A proposal to allow developers of residential projects to exceed parking caps by adding designated car sharing spaces has received the green light this week to continue to the Board of Supervisors.

The legislation will allow developers to add up to five car-share parking spaces in buildings with fewer than 50 units, and eight spaces in larger buildings. The car-share parking spots would be exempt from their maximum allowed number of parking spaces.

Supervisor Scott Wiener introduced the legislation last year saying:

“Car-sharing is a key part of the future of transportation in San Francisco. If we truly want to get people out of their cars, we not only need to improve Muni, but we need to provide easy access to car-sharing and taxis.”

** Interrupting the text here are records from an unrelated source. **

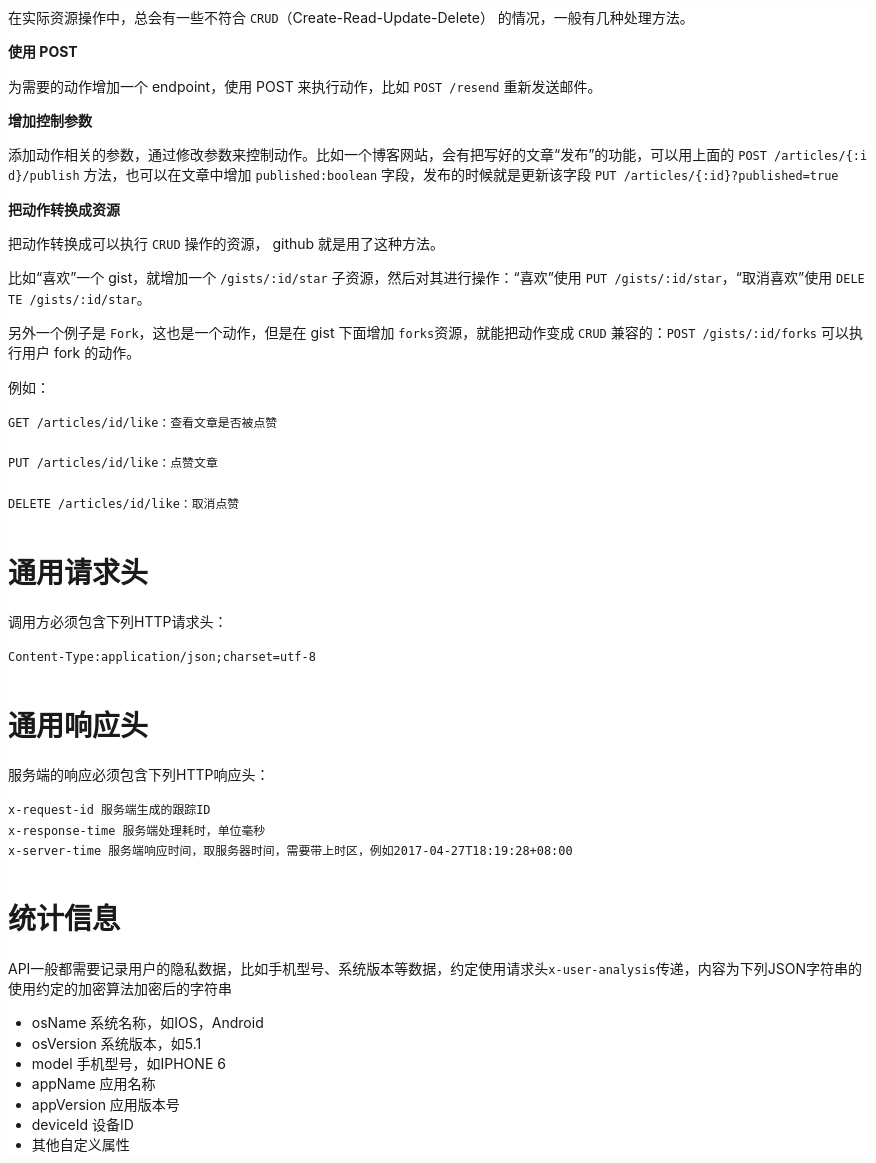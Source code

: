 在实际资源操作中，总会有一些不符合 `CRUD`（Create-Read-Update-Delete） 的情况，一般有几种处理方法。

**使用 POST**

为需要的动作增加一个 endpoint，使用 POST 来执行动作，比如 `POST /resend` 重新发送邮件。

**增加控制参数**

添加动作相关的参数，通过修改参数来控制动作。比如一个博客网站，会有把写好的文章“发布”的功能，可以用上面的 `POST /articles/{:id}/publish` 方法，也可以在文章中增加 `published:boolean` 字段，发布的时候就是更新该字段 `PUT /articles/{:id}?published=true`

**把动作转换成资源**

把动作转换成可以执行 `CRUD` 操作的资源， github 就是用了这种方法。

比如“喜欢”一个 gist，就增加一个 `/gists/:id/star` 子资源，然后对其进行操作：“喜欢”使用 `PUT /gists/:id/star`，“取消喜欢”使用 `DELETE /gists/:id/star`。

另外一个例子是 `Fork`，这也是一个动作，但是在 gist 下面增加 `forks`资源，就能把动作变成 `CRUD` 兼容的：`POST /gists/:id/forks` 可以执行用户 fork 的动作。

例如：

```
GET /articles/id/like：查看文章是否被点赞

PUT /articles/id/like：点赞文章

DELETE /articles/id/like：取消点赞
```



# 通用请求头

调用方必须包含下列HTTP请求头：

	Content-Type:application/json;charset=utf-8

# 通用响应头
服务端的响应必须包含下列HTTP响应头：

    x-request-id 服务端生成的跟踪ID
    x-response-time 服务端处理耗时，单位毫秒
    x-server-time 服务端响应时间，取服务器时间，需要带上时区，例如2017-04-27T18:19:28+08:00

# 统计信息
API一般都需要记录用户的隐私数据，比如手机型号、系统版本等数据，约定使用请求头`x-user-analysis`传递，内容为下列JSON字符串的使用约定的加密算法加密后的字符串

- osName 系统名称，如IOS，Android
- osVersion 系统版本，如5.1
- model 手机型号，如IPHONE 6
- appName 应用名称
- appVersion 应用版本号
- deviceId 设备ID
- 其他自定义属性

Currently, The City requires buildings with more than 50 residential units to have at least one dedicated space for a car-share vehicle. This space, however, does count towards their maximum number of allowed spaces. Wiener claimed the current situation is a “disincentive” to developers to save spots for car-shares.

While San Francisco’s Land Use and Economic Development Committee approved the legislation unanimously, other groups aren’t as smitten with the idea of allowing more parking spaces to clutter The City.

Groups like The Sierra Club have spoken openly about how they oppose the proposal. Bay Area chapter Secretary Sue Vaughn told the Ex:

“The Sierra Club notes that increasing the number of allowable parking spaces — even car share spaces — violates the Transit First policy of The City, as doing so will add to overall congestion and negatively impact the flow of transit and air quality.”

Others worry that the bill could easily be abused to expand private parking. Livable City Executive Director — and separately, BART Board President — Tom Radulovich told SFStreetsBlog:

“Car-share is meant to reduce demand for residential parking, so car-share spaces ought not be over and above the maximum number of residential spaces. Using car-share to justify excess parking is cynical greenwash, and nothing more.”

Opponents say they would rather have The City dedicate existing parking spaces for car-share vehicles.

The Board of Supervisors is set to vote on the legislation Feb. 12.